Dandismo negro: o que a antropologia tem a dizer sobre tema do Met Gala
- Comunica Uerj
- há 10 horas
- 3 min de leitura
Escolha do tema repercutiu, mas você entende o que é e a importância dessa estética para corpos negros?
Por: Carolina Braz Coutinho
Ternos de alfaiataria feitos sob medida, caimentos perfeitos e looks elegantes fabulosamente ajustados desfilaram sob uma das escadarias mais emblemáticas do mundo da moda no dia 5 de maio. Dessa vez, o icônico tapete vermelho deu lugar ao azul, e os flashes, sempre direcionados às mesmas celebridades, tiveram novos alvos graças à escolha do tema Superfine: Tailoring Black Style (Alfaiataria do Estilo Negro, em tradução livre) para a edição. O tema se baseia no livro Slaves to Fashion: Black Dandyism and the Styling of Black Diasporic Identity (Escravos da Moda: Dandismo Negro e a Estilização da Identidade Negra Diaspórica), escrito por Monica Miller. Este livro mergulha na história cultural do dandismo negro, que remonta aos períodos da escravidão e da diáspora africana.

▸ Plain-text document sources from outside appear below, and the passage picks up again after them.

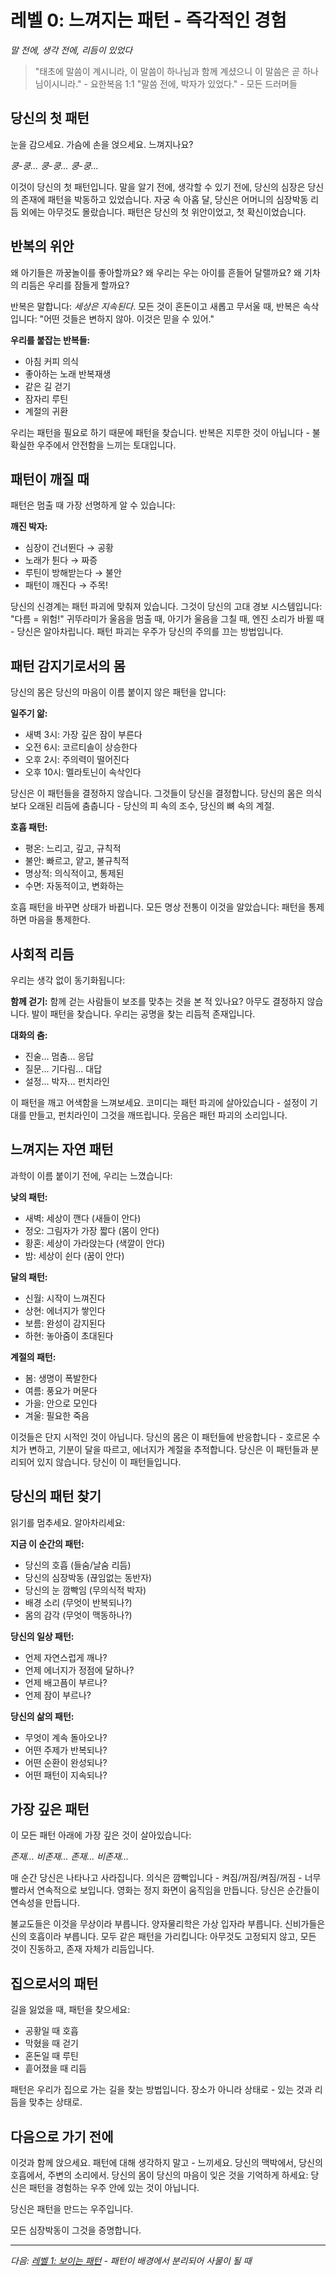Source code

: # 레벨 0: 느껴지는 패턴 - 즉각적인 경험
*말 전에, 생각 전에, 리듬이 있었다*

> "태초에 말씀이 계시니라, 이 말씀이 하나님과 함께 계셨으니 이 말씀은 곧 하나님이시니라." - 요한복음 1:1
> "말씀 전에, 박자가 있었다." - 모든 드러머들

## 당신의 첫 패턴

눈을 감으세요. 가슴에 손을 얹으세요. 느껴지나요?

*쿵-쿵... 쿵-쿵... 쿵-쿵...*

이것이 당신의 첫 패턴입니다. 말을 알기 전에, 생각할 수 있기 전에, 당신의 심장은 당신의 존재에 패턴을 박동하고 있었습니다. 자궁 속 아홉 달, 당신은 어머니의 심장박동 리듬 외에는 아무것도 몰랐습니다. 패턴은 당신의 첫 위안이었고, 첫 확신이었습니다.

## 반복의 위안

왜 아기들은 까꿍놀이를 좋아할까요? 왜 우리는 우는 아이를 흔들어 달랠까요? 왜 기차의 리듬은 우리를 잠들게 할까요?

반복은 말합니다: *세상은 지속된다*. 모든 것이 혼돈이고 새롭고 무서울 때, 반복은 속삭입니다: "어떤 것들은 변하지 않아. 이것은 믿을 수 있어."

**우리를 붙잡는 반복들:**
- 아침 커피 의식
- 좋아하는 노래 반복재생
- 같은 길 걷기
- 잠자리 루틴
- 계절의 귀환

우리는 패턴을 필요로 하기 때문에 패턴을 찾습니다. 반복은 지루한 것이 아닙니다 - 불확실한 우주에서 안전함을 느끼는 토대입니다.

## 패턴이 깨질 때

패턴은 멈출 때 가장 선명하게 알 수 있습니다:

**깨진 박자:**
- 심장이 건너뛴다 → 공황
- 노래가 튄다 → 짜증
- 루틴이 방해받는다 → 불안
- 패턴이 깨진다 → 주목!

당신의 신경계는 패턴 파괴에 맞춰져 있습니다. 그것이 당신의 고대 경보 시스템입니다: "다름 = 위험!" 귀뚜라미가 울음을 멈출 때, 아기가 울음을 그칠 때, 엔진 소리가 바뀔 때 - 당신은 알아차립니다. 패턴 파괴는 우주가 당신의 주의를 끄는 방법입니다.

## 패턴 감지기로서의 몸

당신의 몸은 당신의 마음이 이름 붙이지 않은 패턴을 압니다:

**일주기 앎:**
- 새벽 3시: 가장 깊은 잠이 부른다
- 오전 6시: 코르티솔이 상승한다
- 오후 2시: 주의력이 떨어진다
- 오후 10시: 멜라토닌이 속삭인다

당신은 이 패턴들을 결정하지 않습니다. 그것들이 당신을 결정합니다. 당신의 몸은 의식보다 오래된 리듬에 춤춥니다 - 당신의 피 속의 조수, 당신의 뼈 속의 계절.

**호흡 패턴:**
- 평온: 느리고, 깊고, 규칙적
- 불안: 빠르고, 얕고, 불규칙적
- 명상적: 의식적이고, 통제된
- 수면: 자동적이고, 변화하는

호흡 패턴을 바꾸면 상태가 바뀝니다. 모든 명상 전통이 이것을 알았습니다: 패턴을 통제하면 마음을 통제한다.

## 사회적 리듬

우리는 생각 없이 동기화됩니다:

**함께 걷기:**
함께 걷는 사람들이 보조를 맞추는 것을 본 적 있나요? 아무도 결정하지 않습니다. 발이 패턴을 찾습니다. 우리는 공명을 찾는 리듬적 존재입니다.

**대화의 춤:**
- 진술... 멈춤... 응답
- 질문... 기다림... 대답
- 설정... 박자... 펀치라인

이 패턴을 깨고 어색함을 느껴보세요. 코미디는 패턴 파괴에 살아있습니다 - 설정이 기대를 만들고, 펀치라인이 그것을 깨뜨립니다. 웃음은 패턴 파괴의 소리입니다.

## 느껴지는 자연 패턴

과학이 이름 붙이기 전에, 우리는 느꼈습니다:

**낮의 패턴:**
- 새벽: 세상이 깬다 (새들이 안다)
- 정오: 그림자가 가장 짧다 (몸이 안다)
- 황혼: 세상이 가라앉는다 (색깔이 안다)
- 밤: 세상이 쉰다 (꿈이 안다)

**달의 패턴:**
- 신월: 시작이 느껴진다
- 상현: 에너지가 쌓인다
- 보름: 완성이 감지된다
- 하현: 놓아줌이 초대된다

**계절의 패턴:**
- 봄: 생명이 폭발한다
- 여름: 풍요가 머문다
- 가을: 안으로 모인다
- 겨울: 필요한 죽음

이것들은 단지 시적인 것이 아닙니다. 당신의 몸은 이 패턴들에 반응합니다 - 호르몬 수치가 변하고, 기분이 달을 따르고, 에너지가 계절을 추적합니다. 당신은 이 패턴들과 분리되어 있지 않습니다. 당신이 이 패턴들입니다.

## 당신의 패턴 찾기

읽기를 멈추세요. 알아차리세요:

**지금 이 순간의 패턴:**
- 당신의 호흡 (들숨/날숨 리듬)
- 당신의 심장박동 (끊임없는 동반자)
- 당신의 눈 깜빡임 (무의식적 박자)
- 배경 소리 (무엇이 반복되나?)
- 몸의 감각 (무엇이 맥동하나?)

**당신의 일상 패턴:**
- 언제 자연스럽게 깨나?
- 언제 에너지가 정점에 달하나?
- 언제 배고픔이 부르나?
- 언제 잠이 부르나?

**당신의 삶의 패턴:**
- 무엇이 계속 돌아오나?
- 어떤 주제가 반복되나?
- 어떤 순환이 완성되나?
- 어떤 패턴이 지속되나?

## 가장 깊은 패턴

이 모든 패턴 아래에 가장 깊은 것이 살아있습니다:

*존재... 비존재... 존재... 비존재...*

매 순간 당신은 나타나고 사라집니다. 의식은 깜빡입니다 - 켜짐/꺼짐/켜짐/꺼짐 - 너무 빨라서 연속적으로 보입니다. 영화는 정지 화면이 움직임을 만듭니다. 당신은 순간들이 연속성을 만듭니다.

불교도들은 이것을 무상이라 부릅니다. 양자물리학은 가상 입자라 부릅니다. 신비가들은 신의 호흡이라 부릅니다. 모두 같은 패턴을 가리킵니다: 아무것도 고정되지 않고, 모든 것이 진동하고, 존재 자체가 리듬입니다.

## 집으로서의 패턴

길을 잃었을 때, 패턴을 찾으세요:
- 공황일 때 호흡
- 막혔을 때 걷기
- 혼돈일 때 루틴
- 흩어졌을 때 리듬

패턴은 우리가 집으로 가는 길을 찾는 방법입니다. 장소가 아니라 상태로 - 있는 것과 리듬을 맞추는 상태로.

## 다음으로 가기 전에

이것과 함께 앉으세요. 패턴에 대해 생각하지 말고 - 느끼세요. 당신의 맥박에서, 당신의 호흡에서, 주변의 소리에서. 당신의 몸이 당신의 마음이 잊은 것을 기억하게 하세요: 당신은 패턴을 경험하는 우주 안에 있는 것이 아닙니다.

당신은 패턴을 만드는 우주입니다.

모든 심장박동이 그것을 증명합니다.

---

*다음: [레벨 1: 보이는 패턴](L1_Pattern_Seen.md) - 패턴이 배경에서 분리되어 사물이 될 때*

Foto: Larry Dunstan Archive

O redirecionamento das atenções também se mostrou na seleção para a copresidência do evento, que contou com personalidades como Lewis Hamilton, Colman Domingo, A$AP Rocky e Pharrell Williams, além da presença tradicional de Anna Wintour. O visual deles e de outras celebridades já foram comentados à exaustão, por isso, na coluna desta semana, viajaremos no tempo para compreender as origens e o impacto dessa estética para corpos negros e de sua visibilidade em um evento como o Met Gala.
Inicialmente, no século XVIII, as vestimentas elegantes eram impostas a homens negros como forma de distinção dos tidos como “escravos de luxo”. Contudo, a estratégia de dominação foi ressignificada e subvertida por eles naquele mesmo século, e passaram a utilizar a alfaiataria como instrumento de autoafirmação, expressão identitária e empoderamento diante da violência colonial em uma sociedade escravocrata.

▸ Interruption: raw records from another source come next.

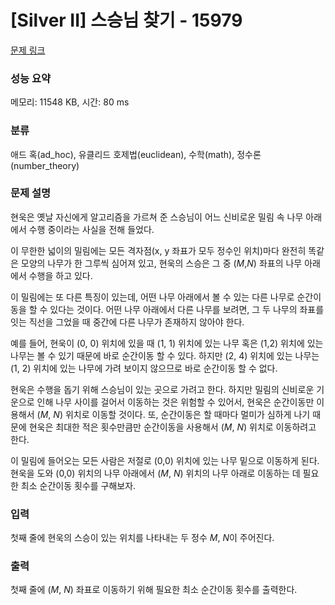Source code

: # [Silver II] 스승님 찾기 - 15979 

[문제 링크](https://www.acmicpc.net/problem/15979) 

### 성능 요약

메모리: 11548 KB, 시간: 80 ms

### 분류

애드 혹(ad_hoc), 유클리드 호제법(euclidean), 수학(math), 정수론(number_theory)

### 문제 설명

<p>현욱은 옛날 자신에게 알고리즘을 가르쳐 준 스승님이 어느 신비로운 밀림 속 나무 아래에서 수행 중이라는 사실을 전해 들었다.</p>

<p>이 무한한 넓이의 밀림에는 모든 격자점(x, y 좌표가 모두 정수인 위치)마다 완전히 똑같은 모양의 나무가 한 그루씩 심어져 있고, 현욱의 스승은 그 중 (<em>M</em>,<em>N</em>) 좌표의 나무 아래에서 수행을 하고 있다.</p>

<p>이 밀림에는 또 다른 특징이 있는데, 어떤 나무 아래에서 볼 수 있는 다른 나무로 순간이동을 할 수 있다는 것이다. 어떤 나무 아래에서 다른 나무를 보려면, 그 두 나무의 좌표를 잇는 직선을 그었을 때 중간에 다른 나무가 존재하지 않아야 한다. </p>

<p>예를 들어, 현욱이 (0, 0) 위치에 있을 때 (1, 1) 위치에 있는 나무 혹은 (1,2) 위치에 있는 나무는 볼 수 있기 때문에 바로 순간이동 할 수 있다. 하지만 (2, 4) 위치에 있는 나무는 (1, 2) 위치에 있는 나무에 가려 보이지 않으므로 바로 순간이동 할 수 없다.</p>

<p>현욱은 수행을 돕기 위해 스승님이 있는 곳으로 가려고 한다. 하지만 밀림의 신비로운 기운으로 인해 나무 사이를 걸어서 이동하는 것은 위험할 수 있어서, 현욱은 순간이동만 이용해서 (<em>M</em>, <em>N</em>) 위치로 이동할 것이다. 또, 순간이동은 할 때마다 멀미가 심하게 나기 때문에 현욱은 최대한 적은 횟수만큼만 순간이동을 사용해서 (<em>M</em>, <em>N</em>) 위치로 이동하려고 한다.</p>

<p>이 밀림에 들어오는 모든 사람은 저절로 (0,0) 위치에 있는 나무 밑으로 이동하게 된다. 현욱을 도와 (0,0) 위치의 나무 아래에서 (<em>M</em>, <em>N</em>) 위치의 나무 아래로 이동하는 데 필요한 최소 순간이동 횟수를 구해보자.</p>

### 입력 

 <p>첫째 줄에 현욱의 스승이 있는 위치를 나타내는 두 정수 <em>M</em>, <em>N</em>이 주어진다.</p>

### 출력 

 <p>첫째 줄에 (<em>M</em>, <em>N</em>) 좌표로 이동하기 위해 필요한 최소 순간이동 횟수를 출력한다.</p>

Nesse tópico, Bárbara Copque, antropóloga visual, pós-doutora em Ciências Sociais e, por 10 anos, docente de Antropologia da Moda, defende que, considerando o momento de surgimento dessa estética, não se deve limitar a análise sobre o dandismo como uma estética branca europeia apropriada ou incorporada por corpos negros. Segundo ela, o dandismo deve ser entendido como uma reincorporação — por assimilação e transformação — de uma estética ancestral: “Como uma memória corporal,” disse a antropóloga.
Ainda sobre as origens da adoção dessa estética por pessoas negras, Bárbara destacou a espiritualidade, as necessidades políticas e as tradições como fundamentos para a construção do dandismo negro em um contexto de diáspora africana. E afirmou: “A aproximação estética com o dandismo fala mais de uma subversão, de uma afronta, de um protesto silencioso, do que qualquer outro pensamento.”
Isso leva à compreensão da moda como um dispositivo de resistência. Nesse caso, o vestir-se elegantemente representa, segundo a professora, uma estratégia de sobrevivência e um ato político, que contribuiu fortemente para a autoafirmação social do negro. A antropóloga observa, inclusive, a roupa como uma espécie de armadura: “A roupa, investida de poderes mágicos — já que se constitui rica de simbolismo —, nos veste com o poder de enfrentamento,” ela afirma.
Ampliando a discussão para além da figura do dândi negro americano, a colunista propõe aqui uma reflexão acerca das manifestações do dandismo negro no Brasil. Observando com atenção os elementos que compõem essa estética, é difícil identificar outro contexto — no qual eles se façam tão presentes — que não na musicalidade afro-brasileira: por meio de personalidades como Pixinguinha, Cartola e Paulinho da Viola, e personagens do Carnaval como os próprios carnavalescos e Mestres-Sala.
Foto: Reprodução/Instagram

Além disso, a antropóloga Bárbara expandiu ainda mais o leque de referências, destacando Zé Pilintra como um dos nossos maiores dândis. Afinal, o terno de linho e o chapéu Panamá são referências constantes, tanto no vestuário de artistas negros nacionais quanto na espiritualidade afro-brasileira, e a associação é inevitável.
Assim, a combinação entre estética e música auxiliou na inserção e valorização da cultura negra na América pós-diáspora, e contribuiu para a visibilidade e valorização de corpos negros no imaginário social. Contudo, Bárbara reforça que não se pode afirmar uma ruptura de estereótipos racistas por meio desses dispositivos. Um exemplo da conservação do racismo foi o movimento que surgiu em resposta ao dandismo negro, ainda no século XVIII: as charges e caricaturas racistas e os espetáculos de “black face” para estereotipar e ridicularizar os dândis negros.
Apesar da presença do racismo velado — e, às vezes, nem tão velado assim — na sociedade, o dandismo segue subvertendo noções de raça, gênero e cultura, e munindo corpos negros de um instrumento de resistência às violências diárias. Por isso, reconhecer a importância dessa estética para essas comunidades é reconhecer a história e a força dos povos afro-americanos.